1x6,743 not divisible by 2 no its not divisible by 3????
If it is divisible by 2 and 3, it is divisible by 6.
No, it is divisible by 3.No, it is divisible by 3.No, it is divisible by 3.No, it is divisible by 3.
No. It is divisible by 11.No. It is divisible by 11.No. It is divisible by 11.No. It is divisible by 11.
It is divisible by 3, for example.It is divisible by 3, for example.It is divisible by 3, for example.It is divisible by 3, for example.
402 is divisible by 2.402 is divisible by 2.402 is divisible by 2.402 is divisible by 2.
1114 is divisible by 2.1114 is divisible by 2.1114 is divisible by 2.1114 is divisible by 2.
no.. for example 6,12,18 are divisible by 2..but not divisible by 8.
It is divisible by their factors. It is also divisible by their product.
238 is not divisible by 6. It is not also divisible by 3. However, it is divisible by 2.
It's false because we have numbers that is divisible by 10 but not divisible by 5 and vice versa, we have numbers that is divisible by 10 but not divisible by 5.
A number is divisible by 4 if the last two digits are divisible by 4.A number is divisible by 4 if the last two digits are divisible by 4.A number is divisible by 4 if the last two digits are divisible by 4.A number is divisible by 4 if the last two digits are divisible by 4.
If this is a T-F question, the answer is false.

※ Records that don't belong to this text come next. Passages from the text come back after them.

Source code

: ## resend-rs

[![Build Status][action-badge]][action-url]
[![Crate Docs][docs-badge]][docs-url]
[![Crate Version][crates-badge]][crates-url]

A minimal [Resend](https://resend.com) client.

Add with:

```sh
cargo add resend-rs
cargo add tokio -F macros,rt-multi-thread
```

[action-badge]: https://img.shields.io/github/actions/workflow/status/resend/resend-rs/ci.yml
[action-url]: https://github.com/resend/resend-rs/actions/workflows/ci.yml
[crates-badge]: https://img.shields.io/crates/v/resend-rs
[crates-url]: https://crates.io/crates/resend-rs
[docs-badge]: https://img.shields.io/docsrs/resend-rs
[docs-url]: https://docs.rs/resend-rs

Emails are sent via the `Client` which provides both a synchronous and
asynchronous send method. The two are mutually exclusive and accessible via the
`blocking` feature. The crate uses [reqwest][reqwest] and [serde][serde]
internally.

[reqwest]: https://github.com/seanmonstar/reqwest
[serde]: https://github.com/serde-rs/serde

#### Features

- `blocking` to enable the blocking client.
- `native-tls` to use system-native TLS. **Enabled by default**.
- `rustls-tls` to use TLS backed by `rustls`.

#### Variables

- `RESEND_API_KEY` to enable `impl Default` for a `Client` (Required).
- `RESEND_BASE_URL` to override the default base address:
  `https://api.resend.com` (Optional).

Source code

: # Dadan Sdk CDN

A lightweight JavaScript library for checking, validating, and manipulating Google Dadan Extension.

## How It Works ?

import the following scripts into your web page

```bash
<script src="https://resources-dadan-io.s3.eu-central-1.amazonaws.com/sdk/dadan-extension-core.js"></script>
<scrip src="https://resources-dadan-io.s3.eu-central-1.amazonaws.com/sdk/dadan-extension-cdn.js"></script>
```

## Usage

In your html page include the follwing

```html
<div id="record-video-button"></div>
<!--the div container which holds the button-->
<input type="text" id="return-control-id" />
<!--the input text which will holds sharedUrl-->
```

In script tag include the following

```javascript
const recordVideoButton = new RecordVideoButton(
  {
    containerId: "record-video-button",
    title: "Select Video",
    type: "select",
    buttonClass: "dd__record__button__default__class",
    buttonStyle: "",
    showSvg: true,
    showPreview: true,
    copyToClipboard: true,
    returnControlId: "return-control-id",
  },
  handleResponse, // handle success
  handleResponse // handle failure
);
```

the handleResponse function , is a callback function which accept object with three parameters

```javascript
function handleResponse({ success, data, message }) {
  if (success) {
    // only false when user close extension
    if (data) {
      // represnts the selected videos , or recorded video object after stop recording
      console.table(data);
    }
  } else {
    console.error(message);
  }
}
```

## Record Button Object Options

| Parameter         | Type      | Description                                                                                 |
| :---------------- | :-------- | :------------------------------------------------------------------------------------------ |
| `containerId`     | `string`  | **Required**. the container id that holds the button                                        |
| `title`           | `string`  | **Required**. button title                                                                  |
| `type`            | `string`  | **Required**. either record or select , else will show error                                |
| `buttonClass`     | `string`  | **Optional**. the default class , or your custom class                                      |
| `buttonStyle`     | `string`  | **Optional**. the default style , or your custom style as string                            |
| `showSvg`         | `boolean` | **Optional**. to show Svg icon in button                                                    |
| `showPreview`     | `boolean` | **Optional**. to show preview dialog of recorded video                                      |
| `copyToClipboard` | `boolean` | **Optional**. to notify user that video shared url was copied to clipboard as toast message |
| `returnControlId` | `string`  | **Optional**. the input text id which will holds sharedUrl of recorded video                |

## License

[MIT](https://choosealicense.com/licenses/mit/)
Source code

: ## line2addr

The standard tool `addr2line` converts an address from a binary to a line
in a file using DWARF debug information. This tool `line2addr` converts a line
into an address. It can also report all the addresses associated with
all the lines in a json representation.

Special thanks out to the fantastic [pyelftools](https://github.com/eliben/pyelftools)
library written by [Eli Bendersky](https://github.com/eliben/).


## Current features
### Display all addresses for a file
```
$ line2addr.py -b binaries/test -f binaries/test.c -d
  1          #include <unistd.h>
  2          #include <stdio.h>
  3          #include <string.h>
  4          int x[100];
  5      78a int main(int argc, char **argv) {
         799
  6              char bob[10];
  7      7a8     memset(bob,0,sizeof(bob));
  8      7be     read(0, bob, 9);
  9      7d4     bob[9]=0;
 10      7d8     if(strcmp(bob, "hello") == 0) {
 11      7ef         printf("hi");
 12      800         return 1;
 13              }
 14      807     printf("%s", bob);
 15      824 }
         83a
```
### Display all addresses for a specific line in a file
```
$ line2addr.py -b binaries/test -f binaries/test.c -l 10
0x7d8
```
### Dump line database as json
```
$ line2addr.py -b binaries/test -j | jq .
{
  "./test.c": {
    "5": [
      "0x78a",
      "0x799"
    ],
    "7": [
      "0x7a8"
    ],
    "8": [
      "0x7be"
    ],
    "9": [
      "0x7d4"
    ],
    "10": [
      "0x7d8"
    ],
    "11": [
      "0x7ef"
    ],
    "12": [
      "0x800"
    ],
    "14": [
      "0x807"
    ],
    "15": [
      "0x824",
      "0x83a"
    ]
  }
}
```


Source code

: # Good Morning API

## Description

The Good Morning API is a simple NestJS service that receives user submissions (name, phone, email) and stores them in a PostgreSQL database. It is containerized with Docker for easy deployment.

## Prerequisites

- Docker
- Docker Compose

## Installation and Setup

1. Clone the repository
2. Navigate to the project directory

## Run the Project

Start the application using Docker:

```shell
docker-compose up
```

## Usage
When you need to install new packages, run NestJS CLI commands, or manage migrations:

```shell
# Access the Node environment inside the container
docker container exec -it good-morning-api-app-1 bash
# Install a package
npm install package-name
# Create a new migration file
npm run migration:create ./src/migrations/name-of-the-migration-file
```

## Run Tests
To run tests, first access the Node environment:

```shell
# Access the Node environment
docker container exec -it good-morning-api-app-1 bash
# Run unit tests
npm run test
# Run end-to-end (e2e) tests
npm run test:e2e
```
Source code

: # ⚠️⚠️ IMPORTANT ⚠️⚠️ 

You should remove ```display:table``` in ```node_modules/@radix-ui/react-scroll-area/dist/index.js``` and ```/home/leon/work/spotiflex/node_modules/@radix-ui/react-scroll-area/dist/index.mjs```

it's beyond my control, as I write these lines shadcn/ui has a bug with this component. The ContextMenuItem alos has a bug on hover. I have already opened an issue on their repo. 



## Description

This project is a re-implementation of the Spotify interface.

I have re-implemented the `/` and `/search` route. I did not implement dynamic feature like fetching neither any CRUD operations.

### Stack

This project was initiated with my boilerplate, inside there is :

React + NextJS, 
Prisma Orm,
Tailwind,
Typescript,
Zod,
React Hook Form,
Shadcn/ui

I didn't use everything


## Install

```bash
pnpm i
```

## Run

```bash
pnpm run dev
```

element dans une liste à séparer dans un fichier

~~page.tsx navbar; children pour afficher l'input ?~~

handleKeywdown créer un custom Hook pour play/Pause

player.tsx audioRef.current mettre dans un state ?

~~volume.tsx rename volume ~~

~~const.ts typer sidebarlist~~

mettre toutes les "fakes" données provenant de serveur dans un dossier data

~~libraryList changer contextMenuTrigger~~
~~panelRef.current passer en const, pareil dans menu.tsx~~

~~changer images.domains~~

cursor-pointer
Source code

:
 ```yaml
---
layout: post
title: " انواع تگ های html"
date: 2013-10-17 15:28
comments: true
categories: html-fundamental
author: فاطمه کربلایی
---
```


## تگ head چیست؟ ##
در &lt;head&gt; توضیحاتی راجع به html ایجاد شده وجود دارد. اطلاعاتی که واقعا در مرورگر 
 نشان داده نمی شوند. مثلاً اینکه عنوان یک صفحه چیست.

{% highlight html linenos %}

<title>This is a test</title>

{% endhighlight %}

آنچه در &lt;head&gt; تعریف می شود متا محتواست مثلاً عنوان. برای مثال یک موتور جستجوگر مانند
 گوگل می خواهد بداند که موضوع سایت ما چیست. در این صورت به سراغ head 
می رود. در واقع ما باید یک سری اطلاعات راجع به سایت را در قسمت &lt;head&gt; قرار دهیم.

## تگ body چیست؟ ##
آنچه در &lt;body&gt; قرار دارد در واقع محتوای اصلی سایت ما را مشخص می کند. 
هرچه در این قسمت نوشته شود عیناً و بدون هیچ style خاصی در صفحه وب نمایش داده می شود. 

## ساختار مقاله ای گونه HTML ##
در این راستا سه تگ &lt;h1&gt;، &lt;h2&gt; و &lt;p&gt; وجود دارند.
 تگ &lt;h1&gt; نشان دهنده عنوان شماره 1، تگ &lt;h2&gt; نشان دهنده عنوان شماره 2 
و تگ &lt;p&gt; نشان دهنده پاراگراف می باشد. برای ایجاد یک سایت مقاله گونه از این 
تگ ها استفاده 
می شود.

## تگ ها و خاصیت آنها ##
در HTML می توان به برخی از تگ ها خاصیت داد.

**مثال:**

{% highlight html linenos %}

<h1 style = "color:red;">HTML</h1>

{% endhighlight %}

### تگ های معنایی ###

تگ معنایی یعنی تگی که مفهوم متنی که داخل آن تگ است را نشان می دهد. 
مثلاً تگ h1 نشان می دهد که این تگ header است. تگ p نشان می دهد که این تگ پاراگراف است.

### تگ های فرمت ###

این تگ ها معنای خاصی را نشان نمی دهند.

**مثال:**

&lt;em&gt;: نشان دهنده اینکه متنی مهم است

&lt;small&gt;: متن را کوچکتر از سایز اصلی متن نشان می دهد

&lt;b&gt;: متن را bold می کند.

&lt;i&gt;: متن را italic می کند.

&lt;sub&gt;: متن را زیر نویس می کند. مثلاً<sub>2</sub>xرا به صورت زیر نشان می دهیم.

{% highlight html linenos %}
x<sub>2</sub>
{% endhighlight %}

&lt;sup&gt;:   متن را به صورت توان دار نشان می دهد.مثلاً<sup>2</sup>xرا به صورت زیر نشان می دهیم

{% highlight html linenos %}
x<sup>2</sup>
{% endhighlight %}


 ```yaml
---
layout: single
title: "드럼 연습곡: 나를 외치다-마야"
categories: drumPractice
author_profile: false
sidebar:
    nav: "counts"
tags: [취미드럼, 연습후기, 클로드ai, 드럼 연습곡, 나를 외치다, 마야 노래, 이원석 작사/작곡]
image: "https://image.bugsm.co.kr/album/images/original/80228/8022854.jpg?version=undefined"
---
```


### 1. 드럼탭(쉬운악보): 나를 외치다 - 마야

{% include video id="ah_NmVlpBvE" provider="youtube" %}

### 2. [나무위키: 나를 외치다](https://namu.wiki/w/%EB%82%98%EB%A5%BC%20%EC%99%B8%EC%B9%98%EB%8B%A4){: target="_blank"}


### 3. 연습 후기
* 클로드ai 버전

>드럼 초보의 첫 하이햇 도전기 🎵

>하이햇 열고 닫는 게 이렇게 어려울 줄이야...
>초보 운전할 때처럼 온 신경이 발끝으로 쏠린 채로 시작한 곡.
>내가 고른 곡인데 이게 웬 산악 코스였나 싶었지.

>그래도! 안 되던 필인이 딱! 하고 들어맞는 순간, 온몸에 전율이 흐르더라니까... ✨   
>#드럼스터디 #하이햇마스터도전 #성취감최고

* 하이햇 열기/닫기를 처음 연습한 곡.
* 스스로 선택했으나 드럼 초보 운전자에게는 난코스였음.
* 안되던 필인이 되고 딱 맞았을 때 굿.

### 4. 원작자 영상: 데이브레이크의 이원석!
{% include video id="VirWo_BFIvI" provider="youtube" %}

It is true that if a number is divisible by 6, it also divisible by 3. This is true because 6 is divisible by 3. However, the converse -- If a number is divisible by 3, it is divisible by 6, is false. A counterexample is 15. 15 is divisible by 3, but not by 6. It becomes clearer if you split the question into its two parts. A number is divisible by 6 if it is divisible by 3? False. It must also be divisible by 2. A number is divisible by 6 only if it is divisible by 3? True.
All numbers divisible by 3 are NOT divisible by 9. As an example, 6, which is divisible by 3, is not divisible by 9. However, all numbers divisible by 9 are also divisible by 3 because 9 is divisible by 3.